Ask Ben: Selecting From The Union Of Two SQL Tables

Posted October 23, 2007 at 7:57 AM

Tags: SQL, Ask Ben

Hi Ben, it's me again... I have a MYSQL 5.X question for you: I have two tables - Table A: pru_properties and Table B: mls_properties. They have the exact same columns names, but different content inside of them since they get feed by different companies. The only matching column is MLSID. how can I do a CFQUERY for both tables using a GROUP BY MLSID?

I don't know much about MySQL, but I assume that it can do most the basic functions that Microsoft SQL Server can do, which is where I have the majority of my experience. As such, I can show you how to do this (testing it in MS SQL Server) and I am just going to guess that it is mostly transferable; afterall, isn't that why people choose MySQL? Because it is a free yet powerful SQL Server?

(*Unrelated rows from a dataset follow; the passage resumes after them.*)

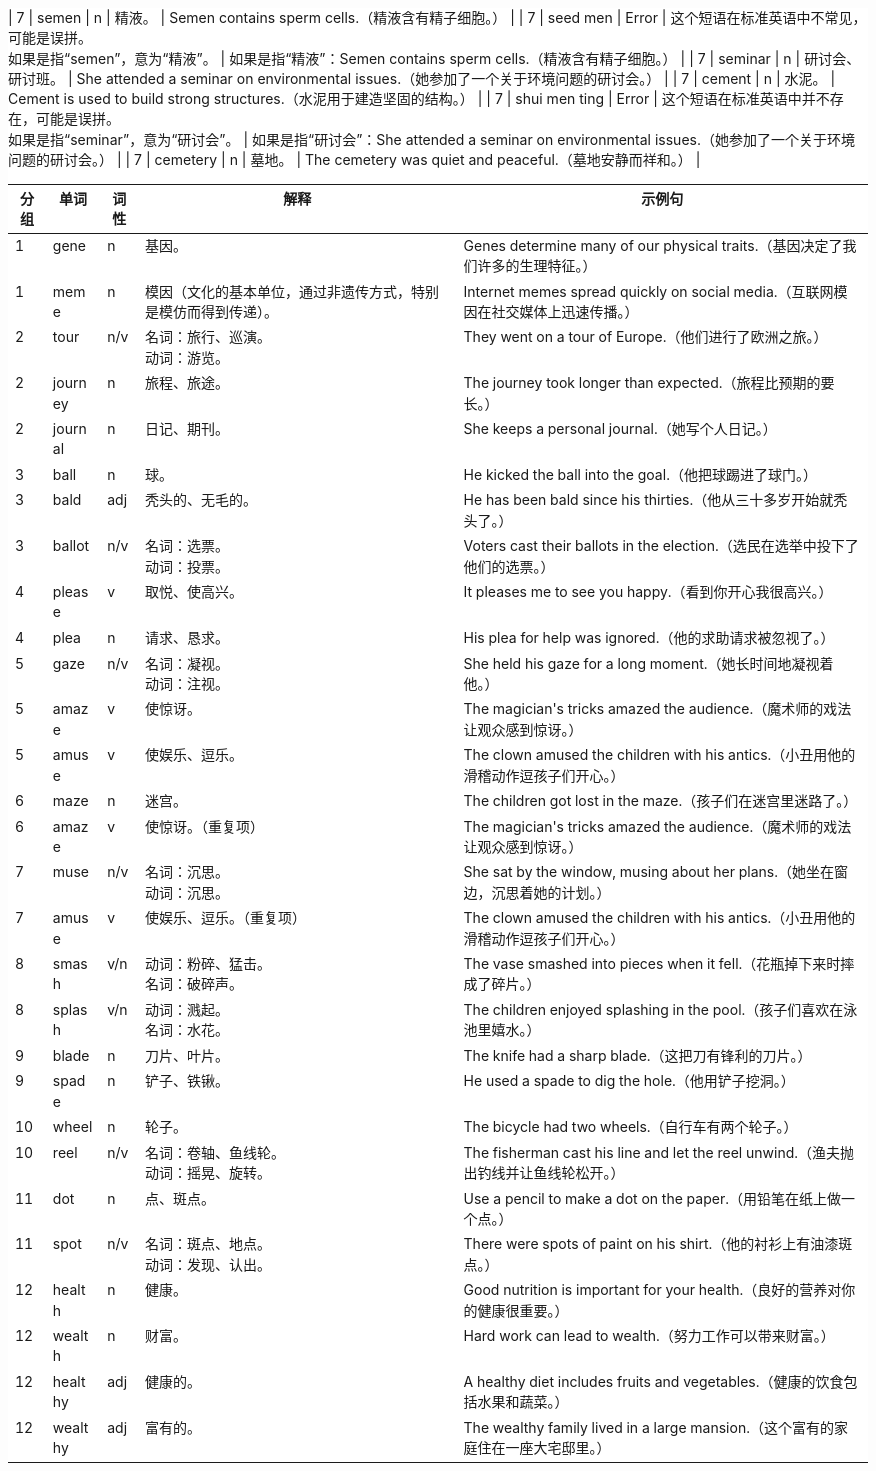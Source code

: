 | 7    | semen         | n     | 精液。                                                                          | Semen contains sperm cells.（精液含有精子细胞。）                                                       |
| 7    | seed men      | Error | 这个短语在标准英语中不常见，可能是误拼。<br>如果是指“semen”，意为“精液”。       | 如果是指“精液”：Semen contains sperm cells.（精液含有精子细胞。）                                       |
| 7    | seminar       | n     | 研讨会、研讨班。                                                                | She attended a seminar on environmental issues.（她参加了一个关于环境问题的研讨会。）                   |
| 7    | cement        | n     | 水泥。                                                                          | Cement is used to build strong structures.（水泥用于建造坚固的结构。）                                  |
| 7    | shui men ting | Error | 这个短语在标准英语中并不存在，可能是误拼。<br>如果是指“seminar”，意为“研讨会”。 | 如果是指“研讨会”：She attended a seminar on environmental issues.（她参加了一个关于环境问题的研讨会。） |
| 7    | cemetery      | n     | 墓地。                                                                          | The cemetery was quiet and peaceful.（墓地安静而祥和。）                                                |

| 分组 | 单词    | 词性 | 解释                                                           | 示例句                                                                               |
| ---- | ------- | ---- | -------------------------------------------------------------- | ------------------------------------------------------------------------------------ |
| 1    | gene    | n    | 基因。                                                         | Genes determine many of our physical traits.（基因决定了我们许多的生理特征。）       |
| 1    | meme    | n    | 模因（文化的基本单位，通过非遗传方式，特别是模仿而得到传递）。 | Internet memes spread quickly on social media.（互联网模因在社交媒体上迅速传播。）   |
| 2    | tour    | n/v  | 名词：旅行、巡演。<br>动词：游览。                             | They went on a tour of Europe.（他们进行了欧洲之旅。）                               |
| 2    | journey | n    | 旅程、旅途。                                                   | The journey took longer than expected.（旅程比预期的要长。）                         |
| 2    | journal | n    | 日记、期刊。                                                   | She keeps a personal journal.（她写个人日记。）                                      |
| 3    | ball    | n    | 球。                                                           | He kicked the ball into the goal.（他把球踢进了球门。）                              |
| 3    | bald    | adj  | 秃头的、无毛的。                                               | He has been bald since his thirties.（他从三十多岁开始就秃头了。）                   |
| 3    | ballot  | n/v  | 名词：选票。<br>动词：投票。                                   | Voters cast their ballots in the election.（选民在选举中投下了他们的选票。）         |
| 4    | please  | v    | 取悦、使高兴。                                                 | It pleases me to see you happy.（看到你开心我很高兴。）                              |
| 4    | plea    | n    | 请求、恳求。                                                   | His plea for help was ignored.（他的求助请求被忽视了。）                             |
| 5    | gaze    | n/v  | 名词：凝视。<br>动词：注视。                                   | She held his gaze for a long moment.（她长时间地凝视着他。）                         |
| 5    | amaze   | v    | 使惊讶。                                                       | The magician's tricks amazed the audience.（魔术师的戏法让观众感到惊讶。）           |
| 5    | amuse   | v    | 使娱乐、逗乐。                                                 | The clown amused the children with his antics.（小丑用他的滑稽动作逗孩子们开心。）   |
| 6    | maze    | n    | 迷宫。                                                         | The children got lost in the maze.（孩子们在迷宫里迷路了。）                         |
| 6    | amaze   | v    | 使惊讶。（重复项）                                             | The magician's tricks amazed the audience.（魔术师的戏法让观众感到惊讶。）           |
| 7    | muse    | n/v  | 名词：沉思。<br>动词：沉思。                                   | She sat by the window, musing about her plans.（她坐在窗边，沉思着她的计划。）       |
| 7    | amuse   | v    | 使娱乐、逗乐。（重复项）                                       | The clown amused the children with his antics.（小丑用他的滑稽动作逗孩子们开心。）   |
| 8    | smash   | v/n  | 动词：粉碎、猛击。<br>名词：破碎声。                           | The vase smashed into pieces when it fell.（花瓶掉下来时摔成了碎片。）               |
| 8    | splash  | v/n  | 动词：溅起。<br>名词：水花。                                   | The children enjoyed splashing in the pool.（孩子们喜欢在泳池里嬉水。）              |
| 9    | blade   | n    | 刀片、叶片。                                                   | The knife had a sharp blade.（这把刀有锋利的刀片。）                                 |
| 9    | spade   | n    | 铲子、铁锹。                                                   | He used a spade to dig the hole.（他用铲子挖洞。）                                   |
| 10   | wheel   | n    | 轮子。                                                         | The bicycle had two wheels.（自行车有两个轮子。）                                    |
| 10   | reel    | n/v  | 名词：卷轴、鱼线轮。<br>动词：摇晃、旋转。                     | The fisherman cast his line and let the reel unwind.（渔夫抛出钓线并让鱼线轮松开。） |
| 11   | dot     | n    | 点、斑点。                                                     | Use a pencil to make a dot on the paper.（用铅笔在纸上做一个点。）                   |
| 11   | spot    | n/v  | 名词：斑点、地点。<br>动词：发现、认出。                       | There were spots of paint on his shirt.（他的衬衫上有油漆斑点。）                    |
| 12   | health  | n    | 健康。                                                         | Good nutrition is important for your health.（良好的营养对你的健康很重要。）         |
| 12   | wealth  | n    | 财富。                                                         | Hard work can lead to wealth.（努力工作可以带来财富。）                              |
| 12   | healthy | adj  | 健康的。                                                       | A healthy diet includes fruits and vegetables.（健康的饮食包括水果和蔬菜。）         |
| 12   | wealthy | adj  | 富有的。                                                       | The wealthy family lived in a large mansion.（这个富有的家庭住在一座大宅邸里。）     |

If you have two tables that have the same structure that you know is unique to both tables, the easiest method is to use the UNION ALL directive. UNION, on its own, gets the SQL Server to combine two queries into one result set. This can be a very slow process because the server will go through both result sets during the unioning action and try to eliminate duplicate records. By adding the ALL aspect, it signals to the server that duplicate checking is not required. This can greatly increase the speed of the unioning function.

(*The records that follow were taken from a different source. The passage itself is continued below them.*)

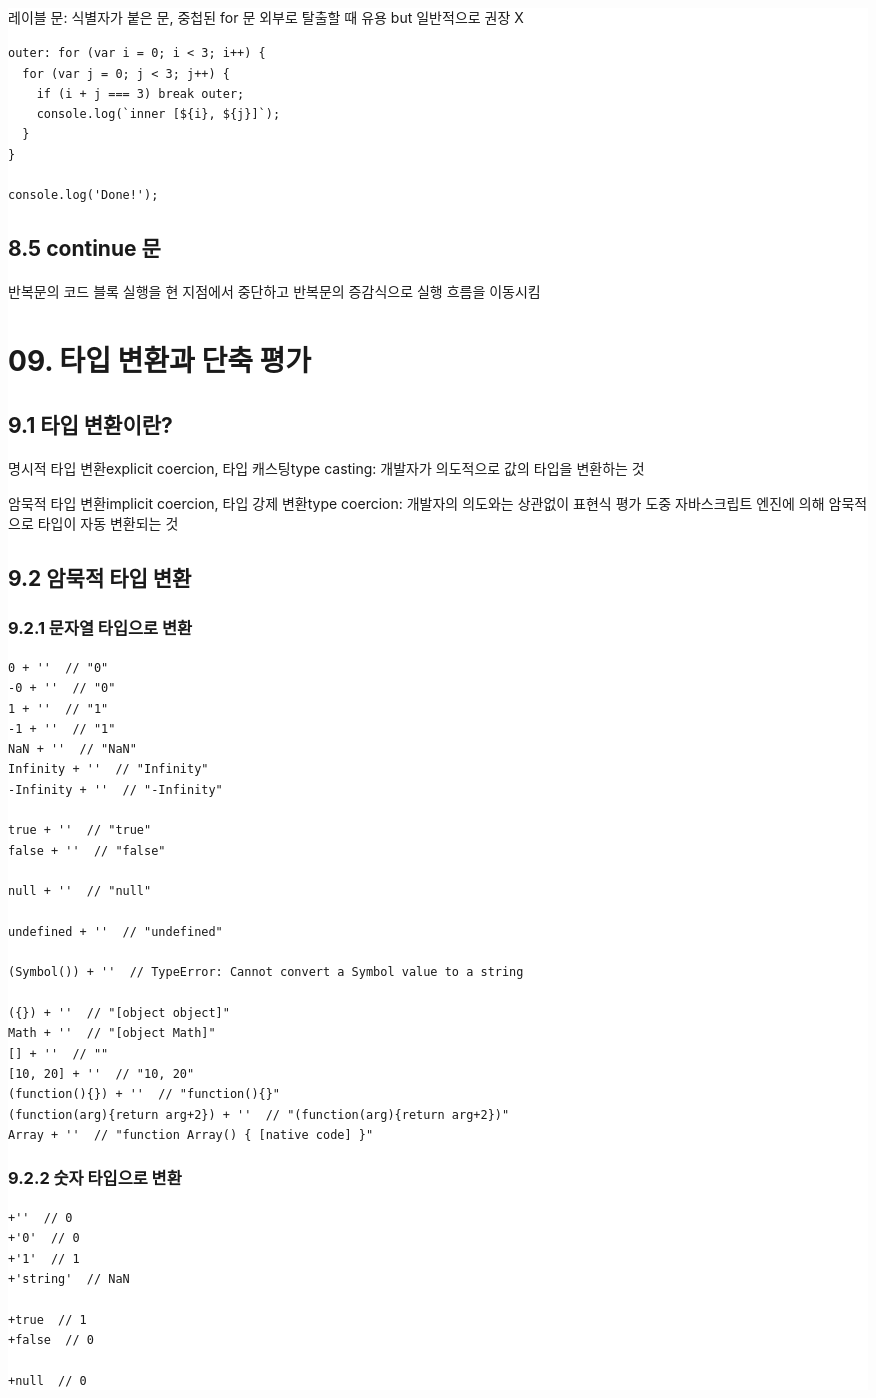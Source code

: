 레이블 문: 식별자가 붙은 문, 중첩된 for 문 외부로 탈출할 때 유용 but  일반적으로 권장 X
```
outer: for (var i = 0; i < 3; i++) {
  for (var j = 0; j < 3; j++) {
    if (i + j === 3) break outer;
    console.log(`inner [${i}, ${j}]`);
  }
}

console.log('Done!');
```
## 8.5 continue 문
반복문의 코드 블록 실행을 현 지점에서 중단하고 반복문의 증감식으로 실행 흐름을 이동시킴

# 09. 타입 변환과 단축 평가
## 9.1 타입 변환이란?
명시적 타입 변환explicit coercion, 타입 캐스팅type casting: 개발자가 의도적으로 값의 타입을 변환하는 것

암묵적 타입 변환implicit coercion, 타입 강제 변환type coercion: 개발자의 의도와는 상관없이 표현식 평가 도중 자바스크립트 엔진에 의해 암묵적으로 타입이 자동 변환되는 것
## 9.2 암묵적 타입 변환
### 9.2.1 문자열 타입으로 변환
```
0 + ''  // "0"
-0 + ''  // "0"
1 + ''  // "1"
-1 + ''  // "1"
NaN + ''  // "NaN"
Infinity + ''  // "Infinity"
-Infinity + ''  // "-Infinity"

true + ''  // "true"
false + ''  // "false"

null + ''  // "null"

undefined + ''  // "undefined"

(Symbol()) + ''  // TypeError: Cannot convert a Symbol value to a string

({}) + ''  // "[object object]"
Math + ''  // "[object Math]"
[] + ''  // ""
[10, 20] + ''  // "10, 20"
(function(){}) + ''  // "function(){}"
(function(arg){return arg+2}) + ''  // "(function(arg){return arg+2})"
Array + ''  // "function Array() { [native code] }"
```
### 9.2.2 숫자 타입으로 변환
```
+''  // 0
+'0'  // 0
+'1'  // 1
+'string'  // NaN

+true  // 1
+false  // 0

+null  // 0
```
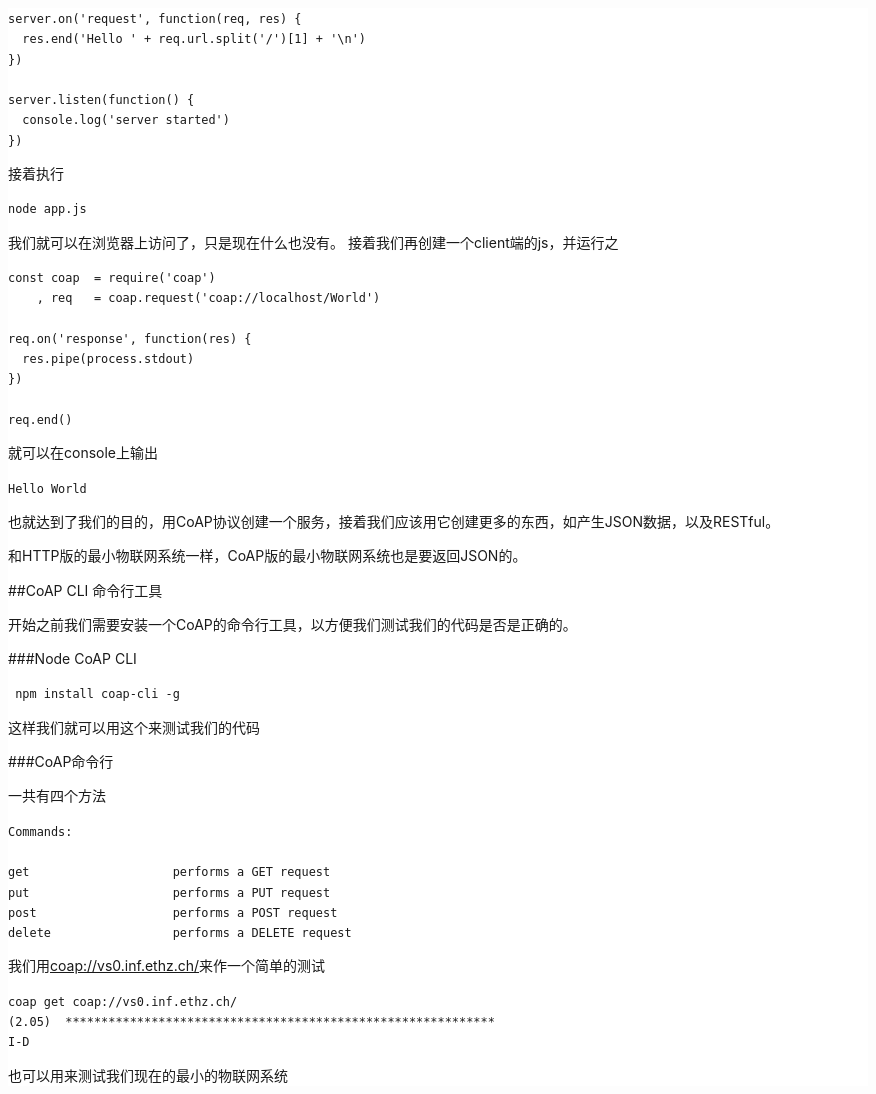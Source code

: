     server.on('request', function(req, res) {
      res.end('Hello ' + req.url.split('/')[1] + '\n')
    })

    server.listen(function() {
      console.log('server started')
    })	
    
    
接着执行

    node app.js
    
我们就可以在浏览器上访问了，只是现在什么也没有。   接着我们再创建一个client端的js，并运行之

	const coap  = require('coap') 
	    , req   = coap.request('coap://localhost/World')

	req.on('response', function(res) {
	  res.pipe(process.stdout)
	})

	req.end()

就可以在console上输出

    Hello World 

也就达到了我们的目的，用CoAP协议创建一个服务，接着我们应该用它创建更多的东西，如产生JSON数据，以及RESTful。


和HTTP版的最小物联网系统一样，CoAP版的最小物联网系统也是要返回JSON的。

##CoAP CLI 命令行工具


开始之前我们需要安装一个CoAP的命令行工具，以方便我们测试我们的代码是否是正确的。

###Node CoAP CLI

     npm install coap-cli -g 

这样我们就可以用这个来测试我们的代码

###CoAP命令行

一共有四个方法

    Commands:

    get                    performs a GET request
    put                    performs a PUT request
    post                   performs a POST request
    delete                 performs a DELETE request

我们用[coap://vs0.inf.ethz.ch/](coap://vs0.inf.ethz.ch/)来作一个简单的测试

    coap get coap://vs0.inf.ethz.ch/
    (2.05)	************************************************************
    I-D

也可以用来测试我们现在的最小的物联网系统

That being said, if you need to run a GROUP BY on the resulting unioned table the easiest thing is probably to get the UNION ALL of two queries (one for each table) as the FROM table in the master query (the one containing the GROUP BY). Since, I don't have two tables in my system that line up like yours, I need to create two. Take a look at the example below - the first half of the code is just creation and population of two tables that simulate yours.

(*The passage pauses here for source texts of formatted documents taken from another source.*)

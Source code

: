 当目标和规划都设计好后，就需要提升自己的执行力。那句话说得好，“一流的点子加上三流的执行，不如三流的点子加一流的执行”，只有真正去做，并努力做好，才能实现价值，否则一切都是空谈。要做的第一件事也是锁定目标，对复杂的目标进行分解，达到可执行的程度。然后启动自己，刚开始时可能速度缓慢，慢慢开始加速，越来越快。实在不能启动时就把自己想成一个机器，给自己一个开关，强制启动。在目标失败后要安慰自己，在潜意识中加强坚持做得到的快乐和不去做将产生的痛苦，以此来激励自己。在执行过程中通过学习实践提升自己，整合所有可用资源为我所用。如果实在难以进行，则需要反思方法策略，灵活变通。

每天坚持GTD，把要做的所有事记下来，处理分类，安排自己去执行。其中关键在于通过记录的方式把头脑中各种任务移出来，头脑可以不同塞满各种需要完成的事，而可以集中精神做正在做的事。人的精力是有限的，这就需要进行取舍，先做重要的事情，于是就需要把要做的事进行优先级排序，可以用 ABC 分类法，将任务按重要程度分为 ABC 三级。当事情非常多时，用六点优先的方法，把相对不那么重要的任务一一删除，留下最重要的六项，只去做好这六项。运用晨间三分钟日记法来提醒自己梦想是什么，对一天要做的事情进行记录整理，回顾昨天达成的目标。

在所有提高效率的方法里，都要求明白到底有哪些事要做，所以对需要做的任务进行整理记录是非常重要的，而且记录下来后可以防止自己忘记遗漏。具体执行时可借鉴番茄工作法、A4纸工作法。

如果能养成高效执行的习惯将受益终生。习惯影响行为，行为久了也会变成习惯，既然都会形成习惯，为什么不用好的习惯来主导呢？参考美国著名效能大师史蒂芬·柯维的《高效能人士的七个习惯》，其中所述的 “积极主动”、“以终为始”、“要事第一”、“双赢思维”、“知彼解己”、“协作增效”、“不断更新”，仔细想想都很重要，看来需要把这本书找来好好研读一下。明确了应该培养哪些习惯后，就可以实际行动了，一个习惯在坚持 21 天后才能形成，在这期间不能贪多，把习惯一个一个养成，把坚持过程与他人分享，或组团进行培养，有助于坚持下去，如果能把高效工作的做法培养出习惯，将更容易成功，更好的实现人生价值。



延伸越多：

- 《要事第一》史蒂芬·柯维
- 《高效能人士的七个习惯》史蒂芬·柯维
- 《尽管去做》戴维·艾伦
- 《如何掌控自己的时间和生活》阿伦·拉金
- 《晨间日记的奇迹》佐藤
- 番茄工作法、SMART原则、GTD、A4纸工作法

 Launch code in new window » Download code as text file »

  • <!---
  • Query for girls whose combined pool uses
  • two different source tables.
  • --->
  • <cfquery name="qGirl" datasource="#REQUEST.DSN.Source#">
  • DECLARE
  • @girlA TABLE (
  • id INT,
  • name VARCHAR( 30 ),
  • hair VARCHAR( 10 )
  • )
  • ;
  •  
  • DECLARE
  • @girlB TABLE (
  • id INT,
  • name VARCHAR( 30 ),
  • hair VARCHAR( 10 )
  • )
  • ;
  •  
  •  
  • <!--- Populate the [A] table with three records. --->
  • INSERT INTO @girlA
  • (
  • id,
  • name,
  • hair
  • )(
  • SELECT 1, 'Sarah Vivenzio', 'Brunette' UNION ALL
  • SELECT 2, 'Julia Niles', 'Blonde' UNION ALL
  • SELECT 3, 'Kim Doria', 'Brunette'
  • );
  •  
  •  
  • <!--- Populate the [B] table with three records. --->
  • INSERT INTO @girlB
  • (
  • id,
  • name,
  • hair
  • )(
  • SELECT 7, 'Ashley Thomas', 'Brunette' UNION ALL
  • SELECT 8, 'Maria Bello', 'Blonde' UNION ALL
  • SELECT 9, 'Ellen DeGeneres', 'Blonde'
  • );
  •  
  •  
  • <!---
  • ASSERT: At this point, we have two tables that have
  • the same structure but unique data (especially the
  • ID column). This is how we can simulate two different
  • database tables.
  • --->
  •  
  •  
  • SELECT
  • t.hair,
  • ( COUNT( * ) ) AS girl_count
  • FROM
  • <!---
  • For our FROM clause, we are going to UNION ALL the
  • records from each of our two tables defined above.
  • We are going to use the UNION ALL (as opposed to
  • just UNION) to make sure that the database doesn't
  • waste time trying to eliminate duplicates.
  • --->
  • (
  •  
  • (
  • SELECT
  • ga.id,
  • ga.name,
  • ga.hair
  • FROM
  • @girlA ga
  • )
  •  
  • UNION ALL
  •  
  • (
  • SELECT
  • gb.id,
  • gb.name,
  • gb.hair
  • FROM
  • @girlB gb
  • )
  •  
  • ) AS t <!--- Alias the inline temp table. --->
  • GROUP BY
  • t.hair
  • ORDER BY
  • t.hair ASC
  • </cfquery>
  •  
  •  
  • <!--- Dump out query. --->
  • <cfdump
  • var="#qGirl#"
  • label="Two Table Select"
  • />

Notice that our FROM clause in the master query contains the UNION ALL'd SELECT of our two tables. This temp table is then aliased as "t" and the rest of the parent query can refer to "t." to gain access to that table. In my experience, the aliasing of the temp FROM table is required for this type of code to work.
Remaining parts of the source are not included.